(WHAT YOU SHOULD DO) Restate word for word the lines that run from the one containing "07/01 04:00 |" to the last line of the data, both ends included.

Start of EXTRACTED INFORMATION

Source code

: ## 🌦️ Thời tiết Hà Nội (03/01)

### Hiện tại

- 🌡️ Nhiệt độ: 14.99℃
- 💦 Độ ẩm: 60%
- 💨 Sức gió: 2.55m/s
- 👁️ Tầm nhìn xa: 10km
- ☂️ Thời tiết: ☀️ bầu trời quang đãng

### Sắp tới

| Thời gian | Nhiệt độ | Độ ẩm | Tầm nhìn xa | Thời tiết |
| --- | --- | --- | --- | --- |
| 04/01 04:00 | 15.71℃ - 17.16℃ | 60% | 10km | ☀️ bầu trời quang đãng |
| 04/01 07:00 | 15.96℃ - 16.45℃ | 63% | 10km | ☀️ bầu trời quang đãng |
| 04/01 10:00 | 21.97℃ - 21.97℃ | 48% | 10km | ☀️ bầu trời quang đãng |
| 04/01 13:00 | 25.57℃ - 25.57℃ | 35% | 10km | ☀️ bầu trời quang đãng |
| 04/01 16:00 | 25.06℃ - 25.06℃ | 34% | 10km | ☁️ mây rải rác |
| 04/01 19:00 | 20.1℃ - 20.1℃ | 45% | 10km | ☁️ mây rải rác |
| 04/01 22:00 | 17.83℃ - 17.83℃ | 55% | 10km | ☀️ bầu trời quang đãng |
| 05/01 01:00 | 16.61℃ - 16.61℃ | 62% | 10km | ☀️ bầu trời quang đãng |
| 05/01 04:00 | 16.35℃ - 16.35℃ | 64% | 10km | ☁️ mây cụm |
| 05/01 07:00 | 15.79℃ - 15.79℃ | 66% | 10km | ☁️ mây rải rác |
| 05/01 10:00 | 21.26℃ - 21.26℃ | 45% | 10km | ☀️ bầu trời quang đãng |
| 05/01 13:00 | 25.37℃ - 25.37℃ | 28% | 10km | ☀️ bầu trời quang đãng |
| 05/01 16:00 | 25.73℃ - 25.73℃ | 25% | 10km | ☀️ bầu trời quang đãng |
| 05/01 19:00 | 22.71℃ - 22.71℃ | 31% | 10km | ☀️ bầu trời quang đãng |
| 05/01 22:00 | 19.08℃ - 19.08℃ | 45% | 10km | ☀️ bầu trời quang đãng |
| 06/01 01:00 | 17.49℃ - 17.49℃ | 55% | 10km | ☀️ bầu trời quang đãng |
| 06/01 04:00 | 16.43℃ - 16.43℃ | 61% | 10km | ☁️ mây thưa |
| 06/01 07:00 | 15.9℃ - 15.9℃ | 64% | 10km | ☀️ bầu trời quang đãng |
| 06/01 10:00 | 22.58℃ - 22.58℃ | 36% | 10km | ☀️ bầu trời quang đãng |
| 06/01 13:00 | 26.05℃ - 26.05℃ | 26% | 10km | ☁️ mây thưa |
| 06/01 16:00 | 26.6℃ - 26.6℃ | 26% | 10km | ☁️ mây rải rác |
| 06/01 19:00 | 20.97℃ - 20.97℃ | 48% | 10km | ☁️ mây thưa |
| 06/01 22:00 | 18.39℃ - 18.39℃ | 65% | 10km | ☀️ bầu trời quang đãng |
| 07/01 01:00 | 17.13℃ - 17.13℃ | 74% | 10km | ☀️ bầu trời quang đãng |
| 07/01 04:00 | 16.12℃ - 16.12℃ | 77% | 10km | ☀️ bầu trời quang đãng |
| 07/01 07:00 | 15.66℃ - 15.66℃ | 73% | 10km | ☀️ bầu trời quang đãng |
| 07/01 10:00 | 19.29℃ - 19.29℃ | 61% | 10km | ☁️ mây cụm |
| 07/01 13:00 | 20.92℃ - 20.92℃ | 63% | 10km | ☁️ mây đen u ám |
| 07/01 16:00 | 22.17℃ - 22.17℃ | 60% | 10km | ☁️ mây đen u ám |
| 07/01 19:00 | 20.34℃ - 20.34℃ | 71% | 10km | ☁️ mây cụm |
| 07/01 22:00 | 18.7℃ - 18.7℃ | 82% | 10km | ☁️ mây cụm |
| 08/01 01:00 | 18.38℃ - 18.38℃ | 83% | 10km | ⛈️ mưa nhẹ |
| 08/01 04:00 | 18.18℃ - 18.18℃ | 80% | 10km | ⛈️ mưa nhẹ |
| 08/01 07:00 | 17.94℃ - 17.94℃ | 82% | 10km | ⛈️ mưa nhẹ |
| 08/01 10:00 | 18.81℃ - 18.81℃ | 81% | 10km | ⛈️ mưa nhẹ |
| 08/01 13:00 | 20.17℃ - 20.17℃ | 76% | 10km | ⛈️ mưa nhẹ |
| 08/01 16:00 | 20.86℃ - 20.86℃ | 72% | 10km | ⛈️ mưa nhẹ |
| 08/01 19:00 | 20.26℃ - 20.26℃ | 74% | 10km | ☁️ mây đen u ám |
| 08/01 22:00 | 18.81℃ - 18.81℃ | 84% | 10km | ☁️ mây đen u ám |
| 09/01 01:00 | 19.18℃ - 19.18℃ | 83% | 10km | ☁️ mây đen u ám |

End of EXTRACTED INFORMATION

(ANSWER SPACE)
| 07/01 04:00 | 16.12℃ - 16.12℃ | 77% | 10km | ☀️ bầu trời quang đãng |
| 07/01 07:00 | 15.66℃ - 15.66℃ | 73% | 10km | ☀️ bầu trời quang đãng |
| 07/01 10:00 | 19.29℃ - 19.29℃ | 61% | 10km | ☁️ mây cụm |
| 07/01 13:00 | 20.92℃ - 20.92℃ | 63% | 10km | ☁️ mây đen u ám |
| 07/01 16:00 | 22.17℃ - 22.17℃ | 60% | 10km | ☁️ mây đen u ám |
| 07/01 19:00 | 20.34℃ - 20.34℃ | 71% | 10km | ☁️ mây cụm |
| 07/01 22:00 | 18.7℃ - 18.7℃ | 82% | 10km | ☁️ mây cụm |
| 08/01 01:00 | 18.38℃ - 18.38℃ | 83% | 10km | ⛈️ mưa nhẹ |
| 08/01 04:00 | 18.18℃ - 18.18℃ | 80% | 10km | ⛈️ mưa nhẹ |
| 08/01 07:00 | 17.94℃ - 17.94℃ | 82% | 10km | ⛈️ mưa nhẹ |
| 08/01 10:00 | 18.81℃ - 18.81℃ | 81% | 10km | ⛈️ mưa nhẹ |
| 08/01 13:00 | 20.17℃ - 20.17℃ | 76% | 10km | ⛈️ mưa nhẹ |
| 08/01 16:00 | 20.86℃ - 20.86℃ | 72% | 10km | ⛈️ mưa nhẹ |
| 08/01 19:00 | 20.26℃ - 20.26℃ | 74% | 10km | ☁️ mây đen u ám |
| 08/01 22:00 | 18.81℃ - 18.81℃ | 84% | 10km | ☁️ mây đen u ám |
| 09/01 01:00 | 19.18℃ - 19.18℃ | 83% | 10km | ☁️ mây đen u ám |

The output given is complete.